MMG to sell assets and refinance to strengthen balance sheet

China Minmetals’ overseas mining unit posts US$93 million loss for first six months, widened from US$48 million a year ago, as metal prices slump

PUBLISHED : Wednesday, 17 August, 2016, 5:03pm
UPDATED : Wednesday, 17 August, 2016, 10:32pm

MMG, the overseas mining unit of state-owned metals trading major China Minmetals, is studying options to bolster its debt-laden balance sheet through assets sales, after a copper mine it bought in Peru in 2014 cost the company a total of US$9.7 billion to bring on stream.

Officials said the firm, which has operations in Queensland and Tasmania besides Western Australia, has already received informal expressions of interest to buy its Golden Grove mine in Western Australia state, which produced around 55,000 tonnes of zinc and 26,000 tonnes of copper last year.

On Tuesday the company revealed its first-half revenue plunged 47 per cent, on the back of substantially lower zinc and copper prices and a decline in production.

Its shares closed 3.4 per cent lower on Wednesday at HK$1.98. They have surged 34.7 per cent year-to-date, outperforming a 4 per cent gain of the Hang Seng Index

Chief executive Andrew Michelmore said the company is now the process of appointing a financial advisor to conduct a formal sale process, and that’s expected to conclude by the end of the year.

As part of possible ways to shore up its balance sheet, he said MMG also wants to increase its shareholder base by issuing more shares, but added it is is no hurry to do so as it currently enjoys relatively low borrowing costs.

“Our loan costs, at 3.5 to 3.6 per cent above the London interbank offered rate, are highly competitive and we don’t need to pay them off for 18 years,” he said.

Chief financial officer Ross Carroll added that MMG is also looking at opportunities to tap the Asian bond market, besides rolling over US$800 million of loans from Chinese banks due for repayment mid next year.

MMG had US$1.18 billion of net debt at the end of June.
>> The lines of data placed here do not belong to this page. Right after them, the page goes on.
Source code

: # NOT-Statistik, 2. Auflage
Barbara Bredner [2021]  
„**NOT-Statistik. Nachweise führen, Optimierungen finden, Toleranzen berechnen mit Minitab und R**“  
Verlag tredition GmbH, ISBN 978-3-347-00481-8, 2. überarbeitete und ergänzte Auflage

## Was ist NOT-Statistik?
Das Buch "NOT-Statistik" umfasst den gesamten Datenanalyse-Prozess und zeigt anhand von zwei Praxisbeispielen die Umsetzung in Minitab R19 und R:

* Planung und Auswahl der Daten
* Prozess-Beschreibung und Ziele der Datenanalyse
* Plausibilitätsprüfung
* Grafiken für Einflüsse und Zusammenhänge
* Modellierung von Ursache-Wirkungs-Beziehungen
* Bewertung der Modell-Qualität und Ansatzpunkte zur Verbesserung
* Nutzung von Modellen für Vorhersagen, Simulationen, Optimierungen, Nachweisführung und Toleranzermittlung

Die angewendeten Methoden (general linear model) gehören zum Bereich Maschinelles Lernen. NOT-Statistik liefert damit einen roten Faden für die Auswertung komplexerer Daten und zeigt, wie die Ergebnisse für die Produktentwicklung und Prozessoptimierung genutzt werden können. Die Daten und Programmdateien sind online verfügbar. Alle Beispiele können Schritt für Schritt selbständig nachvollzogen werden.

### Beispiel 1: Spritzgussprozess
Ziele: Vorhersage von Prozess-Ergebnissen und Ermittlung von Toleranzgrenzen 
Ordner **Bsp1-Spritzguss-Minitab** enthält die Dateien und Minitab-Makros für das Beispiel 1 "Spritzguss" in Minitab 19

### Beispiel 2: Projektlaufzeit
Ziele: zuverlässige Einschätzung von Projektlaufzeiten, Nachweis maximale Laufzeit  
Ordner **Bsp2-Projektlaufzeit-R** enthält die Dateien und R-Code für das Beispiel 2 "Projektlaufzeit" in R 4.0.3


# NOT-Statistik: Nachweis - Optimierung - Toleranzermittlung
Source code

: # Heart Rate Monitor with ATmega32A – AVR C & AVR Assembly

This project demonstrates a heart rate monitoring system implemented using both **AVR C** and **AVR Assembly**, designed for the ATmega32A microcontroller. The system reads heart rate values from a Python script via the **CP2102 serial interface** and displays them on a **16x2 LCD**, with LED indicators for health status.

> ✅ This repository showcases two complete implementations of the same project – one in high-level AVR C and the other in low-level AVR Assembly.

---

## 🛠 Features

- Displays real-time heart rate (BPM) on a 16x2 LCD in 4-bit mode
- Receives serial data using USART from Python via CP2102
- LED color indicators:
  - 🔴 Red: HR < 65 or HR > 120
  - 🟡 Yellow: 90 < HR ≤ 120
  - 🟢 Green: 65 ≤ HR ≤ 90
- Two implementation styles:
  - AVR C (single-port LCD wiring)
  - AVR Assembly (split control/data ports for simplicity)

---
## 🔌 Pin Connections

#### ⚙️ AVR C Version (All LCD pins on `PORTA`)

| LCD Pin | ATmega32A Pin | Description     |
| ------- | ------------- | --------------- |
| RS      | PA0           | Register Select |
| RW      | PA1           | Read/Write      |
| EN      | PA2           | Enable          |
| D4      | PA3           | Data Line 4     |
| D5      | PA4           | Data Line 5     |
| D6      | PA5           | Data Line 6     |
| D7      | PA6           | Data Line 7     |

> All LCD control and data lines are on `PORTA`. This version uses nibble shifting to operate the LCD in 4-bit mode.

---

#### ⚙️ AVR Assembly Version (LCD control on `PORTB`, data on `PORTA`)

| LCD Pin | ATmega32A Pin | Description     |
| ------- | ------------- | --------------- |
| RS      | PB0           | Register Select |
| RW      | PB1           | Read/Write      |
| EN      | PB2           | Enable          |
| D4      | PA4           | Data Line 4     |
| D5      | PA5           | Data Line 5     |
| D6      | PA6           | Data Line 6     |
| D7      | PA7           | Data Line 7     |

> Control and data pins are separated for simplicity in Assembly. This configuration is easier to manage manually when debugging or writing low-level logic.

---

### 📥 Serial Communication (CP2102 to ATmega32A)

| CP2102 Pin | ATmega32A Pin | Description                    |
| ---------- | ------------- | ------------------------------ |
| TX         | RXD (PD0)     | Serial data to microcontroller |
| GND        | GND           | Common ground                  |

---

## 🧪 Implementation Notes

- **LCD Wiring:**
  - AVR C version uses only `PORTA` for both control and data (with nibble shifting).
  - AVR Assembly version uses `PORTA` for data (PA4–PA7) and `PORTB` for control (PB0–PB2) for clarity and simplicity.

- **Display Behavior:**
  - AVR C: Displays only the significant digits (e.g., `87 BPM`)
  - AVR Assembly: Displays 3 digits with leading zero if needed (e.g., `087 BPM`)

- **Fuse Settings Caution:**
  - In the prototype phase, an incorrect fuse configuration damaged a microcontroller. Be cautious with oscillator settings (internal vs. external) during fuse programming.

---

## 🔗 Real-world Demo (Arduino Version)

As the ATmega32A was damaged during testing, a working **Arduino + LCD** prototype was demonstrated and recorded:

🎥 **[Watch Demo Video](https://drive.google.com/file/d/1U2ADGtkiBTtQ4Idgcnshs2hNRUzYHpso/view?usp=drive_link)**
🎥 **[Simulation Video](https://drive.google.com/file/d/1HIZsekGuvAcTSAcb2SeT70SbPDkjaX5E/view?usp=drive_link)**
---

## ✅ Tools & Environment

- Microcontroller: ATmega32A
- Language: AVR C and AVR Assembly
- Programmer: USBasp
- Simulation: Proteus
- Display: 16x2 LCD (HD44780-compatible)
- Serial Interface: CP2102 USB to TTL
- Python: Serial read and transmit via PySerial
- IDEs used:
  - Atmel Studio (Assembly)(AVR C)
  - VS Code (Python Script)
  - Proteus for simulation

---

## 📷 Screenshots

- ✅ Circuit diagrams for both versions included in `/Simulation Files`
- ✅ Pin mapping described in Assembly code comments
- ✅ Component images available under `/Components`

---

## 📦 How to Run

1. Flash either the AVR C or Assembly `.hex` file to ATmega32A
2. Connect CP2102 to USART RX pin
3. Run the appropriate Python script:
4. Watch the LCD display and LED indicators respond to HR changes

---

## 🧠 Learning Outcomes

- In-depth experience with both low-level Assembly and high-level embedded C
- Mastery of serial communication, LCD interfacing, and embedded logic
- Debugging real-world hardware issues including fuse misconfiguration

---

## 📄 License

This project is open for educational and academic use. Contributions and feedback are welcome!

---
That figure amounted to 56 per cent of the sum of net debt and total shareholders’ equity, up from 51 per cent a year ago, and it is now targeting to cut that to between 40 and 50 per cent “in the medium term”, said Carroll.

MMG posted a net loss of US$93 million for the year’s first six months, widened from a loss of US$48 million in the year-earlier period.

The company’s interim revenue also plunged 47 per cent year-on-year to US$586 million, on the back of lower metal prices and production declines after the closure of the mature Century zinc mine in Queensland state in Australia, and lower output from its Sepon copper and gold mine in Laos where it proved harder and more expensive to extract ore.

First-half sales volume of copper fell 14 per cent year-on-year, what that of zinc tumbled 69 per cent and that of gold slid 19 per cent.

The average copper price at the London Metals Exchange dropped 21 per cent in the first half, while zinc slid 16 per cent.

Michelmore expects copper prices to bottom out later this year to early next year on the back of a slim supply surplus and rising demand, while expecting zinc prices to surge over the course of this year until the end of next year, due to a rising supply deficit after the closure of major mature mines in different parts of the world.

The company’s Las Bambas copper project in Peru, acquired in 2014, started commercial production on July, but the acquisition and subsequent investment outlays to bring it to production cost MMG a total of US$9.7 billion.

The mine produced 118,612 tonnes of copper in the year’s first half, and MMG is targeting full year output of 250,000 to 300,000 tonnes. Its designed annual capacity is around 400,000 tonnes.

The firm is also aiming to cut the project’s costs from US$1 to US$1.1 per pound currently to US$0.8 to US$0.9, long term. The current cost ranks it among the lowest 25 per cent among copper projects globally, MMG said.

To help offset the absence of output from the closed Century mine, MMG expects to start production at the Dugald River zinc project in Queensland in the first half of 2018. It has a designed annual capacity of 170,000 tonnes of zinc metal contained in processed ore.